== Work to complete ==
Write out the records in full and without alteration, setting aside their pictures.

[Source data]
▬▬▬▬▬▬▬▬▬▬

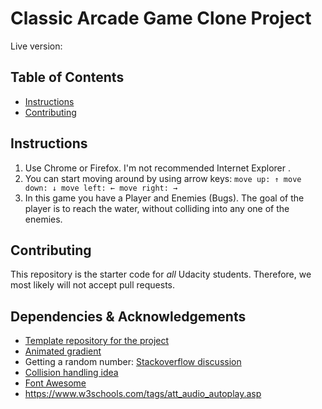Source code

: 
# Classic Arcade Game Clone Project

Live version:  


## Table of Contents

- [Instructions](#instructions)
- [Contributing](#contributing)

## Instructions

1. Use Chrome or Firefox. I'm not recommended Internet Explorer .
2. You can start moving around by using arrow keys:
``move up: ↑
move down: ↓
move left: ←
move right: →``
3. In this game you have a Player and Enemies (Bugs). The goal of the player is to reach the water, without colliding into any one of the enemies.

## Contributing

This repository is the starter code for _all_ Udacity students. Therefore, we most likely will not accept pull requests.


## Dependencies & Acknowledgements

* [Template repository for the project](https://github.com/udacity/frontend-nanodegree-arcade-game)
* [Animated gradient](https://codepen.io/P1N2O/pen/pyBNzX)
* Getting a random number: [Stackoverflow discussion](https://stackoverflow.com/questions/1527803/generating-random-whole-numbers-in-javascript-in-a-specific-range/1527821)
* [Collision handling idea](https://medium.com/letsboot/classic-arcade-game-with-js-5687e4125169)
* [Font Awesome](https://fontawesome.com/get-started)
* https://www.w3schools.com/tags/att_audio_autoplay.asp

▬▬▬▬▬▬▬▬▬▬

== Task output ==
Source code

: 
# Classic Arcade Game Clone Project

Live version:  


## Table of Contents

- [Instructions](#instructions)
- [Contributing](#contributing)

## Instructions

1. Use Chrome or Firefox. I'm not recommended Internet Explorer .
2. You can start moving around by using arrow keys:
``move up: ↑
move down: ↓
move left: ←
move right: →``
3. In this game you have a Player and Enemies (Bugs). The goal of the player is to reach the water, without colliding into any one of the enemies.

## Contributing

This repository is the starter code for _all_ Udacity students. Therefore, we most likely will not accept pull requests.


## Dependencies & Acknowledgements

* [Template repository for the project](https://github.com/udacity/frontend-nanodegree-arcade-game)
* [Animated gradient](https://codepen.io/P1N2O/pen/pyBNzX)
* Getting a random number: [Stackoverflow discussion](https://stackoverflow.com/questions/1527803/generating-random-whole-numbers-in-javascript-in-a-specific-range/1527821)
* [Collision handling idea](https://medium.com/letsboot/classic-arcade-game-with-js-5687e4125169)
* [Font Awesome](https://fontawesome.com/get-started)
* https://www.w3schools.com/tags/att_audio_autoplay.asp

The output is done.